- Exercise aim -
Identify the lines in the data below that contain "DoxyCompactList" and give only how many there are.

- Information -
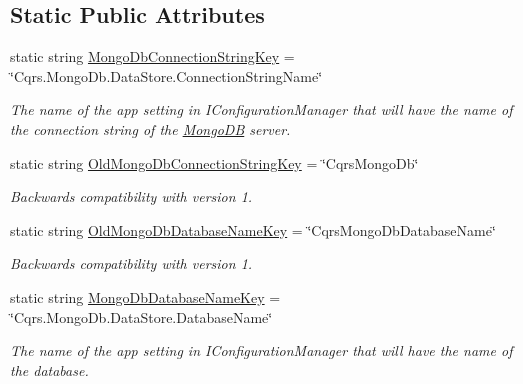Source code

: \subsection*{Static Public Attributes}
\begin{DoxyCompactItemize}
\item 
static string \hyperlink{classCqrs_1_1MongoDB_1_1Factories_1_1MongoDbDataStoreConnectionStringFactory_af6b4a1e2a8dfaa3989ec3c6d0f0803e1_af6b4a1e2a8dfaa3989ec3c6d0f0803e1}{Mongo\+Db\+Connection\+String\+Key} = \char`\"{}Cqrs.\+Mongo\+Db.\+Data\+Store.\+Connection\+String\+Name\char`\"{}
\begin{DoxyCompactList}\small\item\em The name of the app setting in I\+Configuration\+Manager that will have the name of the connection string of the \hyperlink{namespaceCqrs_1_1MongoDB}{Mongo\+DB} server. \end{DoxyCompactList}\item 
static string \hyperlink{classCqrs_1_1MongoDB_1_1Factories_1_1MongoDbDataStoreConnectionStringFactory_a6e2233c3a069a805de1e222e4e11b848_a6e2233c3a069a805de1e222e4e11b848}{Old\+Mongo\+Db\+Connection\+String\+Key} = \char`\"{}Cqrs\+Mongo\+Db\char`\"{}
\begin{DoxyCompactList}\small\item\em Backwards compatibility with version 1. \end{DoxyCompactList}\item 
static string \hyperlink{classCqrs_1_1MongoDB_1_1Factories_1_1MongoDbDataStoreConnectionStringFactory_a91d86af9a5f8eb22a50d1460e084fcea_a91d86af9a5f8eb22a50d1460e084fcea}{Old\+Mongo\+Db\+Database\+Name\+Key} = \char`\"{}Cqrs\+Mongo\+Db\+Database\+Name\char`\"{}
\begin{DoxyCompactList}\small\item\em Backwards compatibility with version 1. \end{DoxyCompactList}\item 
static string \hyperlink{classCqrs_1_1MongoDB_1_1Factories_1_1MongoDbDataStoreConnectionStringFactory_ae0a5d15a403e61d3ce71a8cdabe01525_ae0a5d15a403e61d3ce71a8cdabe01525}{Mongo\+Db\+Database\+Name\+Key} = \char`\"{}Cqrs.\+Mongo\+Db.\+Data\+Store.\+Database\+Name\char`\"{}
\begin{DoxyCompactList}\small\item\em The name of the app setting in I\+Configuration\+Manager that will have the name of the database. \end{DoxyCompactList}\end{DoxyCompactItemize}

- Task response -
4